CHICAGO — John Bean Technologies (JBT) Corp. made another, increased offer to buy fellow food equipment company Marel on Jan. 19.
JBT stated that it plans to launch a voluntary takeover offer during the first quarter of 2024 to acquire all shares of Marel at €3.6 ($3.91 USD) per share. This is up from JBT’s recently issued second proposal of €3.4 per share.
If the transaction is successful, both parties expect it to close during the second half of 2024.
The latest offer by JBT values Marel at €2.7 billion ($2.94 billion USD) along with an enterprise value of around €3.5 billion ($3.8 billion USD)
“This announcement is a result of productive discussions between the management of JBT and Marel,” said Brian Deck, chief executive officer for JBT. “We look forward to working together on confirmatory due diligence and finalization of the formal voluntary takeover offer on the terms outlined above. The enhanced global operating scale of the combined company is expected to generate meaningful operating cost synergies, and we anticipate additional synergies from revenue to drive incremental and compelling value creation.”
In the offer, JBT stated that Marel shareholders would receive €950 million ($1.03 billion USD) in cash and hold approximately 38% ownership in the combined company.
The anticipated name for the combined company would be JBT Marel Corp. The business would plan to maintain corporate headquarters in Chicago with a European headquarters and a global technology center of excellence in Gardabaer, Iceland.
Eyrir Invest, the largest shareholder of Marel at 24.7%, accepted the offer in regard to all its shares in Marel.
Following this third offer from JBT, Marel provided context to how it plans to move forward with the Chicago-based company on the next step of the offer.
“Following a period of constructive discussions, we have received a revised proposal from JBT to enter into a merger with Marel,” said Arnar Thor Masson, chairman of Marel. “The board has carefully assessed the proposal and, whilst it continues to believe in Marel’s standalone strategy, considers that there is compelling logic in the combination for Marel’s shareholders and its stakeholders. The proposed terms are attractive and offer an opportunity for the shareholders of Marel to participate in future value creation. Therefore, the board supports working with JBT on confirmatory due diligence and the finalization of its formal offer for Marel on these terms.”
Marel shareholders will have the option of either cash, JBT common stock or a combination regarding Marel shares.
Conditions of the proposal include a favorable recommendation from Marel’s board of directors, acceptable confirmatory due diligence, customary regulatory approvals and acceptance of the offer from a minimum of 90% of Marel’s issued and outstanding share capital and voting rights.
There will also need to be a final approval by JBT’s board of directors and a shareholder vote.
The combined company shares will have a secondary listing on Nasdaq Iceland, subject to Icelandic regulatory approval, in addition to continuing JBT’s listing on the NYSE.
JBT employs about 5,100 people in more than 25 countries with $1.6 billion in revenue reported in 2023.

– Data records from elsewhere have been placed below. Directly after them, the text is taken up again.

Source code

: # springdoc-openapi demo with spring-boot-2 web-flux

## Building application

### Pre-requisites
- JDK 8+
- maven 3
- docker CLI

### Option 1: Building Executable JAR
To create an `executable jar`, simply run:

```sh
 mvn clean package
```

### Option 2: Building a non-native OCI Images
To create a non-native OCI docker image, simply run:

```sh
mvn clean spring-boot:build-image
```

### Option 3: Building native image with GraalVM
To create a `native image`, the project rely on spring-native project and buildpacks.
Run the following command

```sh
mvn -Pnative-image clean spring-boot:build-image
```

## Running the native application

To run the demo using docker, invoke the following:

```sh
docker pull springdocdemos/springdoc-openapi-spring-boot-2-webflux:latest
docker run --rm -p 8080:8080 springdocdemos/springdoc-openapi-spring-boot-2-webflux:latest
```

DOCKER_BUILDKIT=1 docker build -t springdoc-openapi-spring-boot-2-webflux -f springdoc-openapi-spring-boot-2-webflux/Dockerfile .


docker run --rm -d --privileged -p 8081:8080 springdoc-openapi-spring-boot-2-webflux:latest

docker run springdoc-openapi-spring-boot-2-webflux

In November, JBT made its first non-binding proposal to the board of Marel, which was rejected. A month later, it made a second proposal in which JBT offered €3.4 ($3.71) per share for all outstanding shares in Marel.
Then in early January, JBT Corp. was given a two-week extension for its latest takeover bid of Marel.
According to its website, Marel employes more than 8,000 people in over 30 countries. A presentation on JBT’s investor relations website said Marel’s 2023 revenue was $1.93 billion.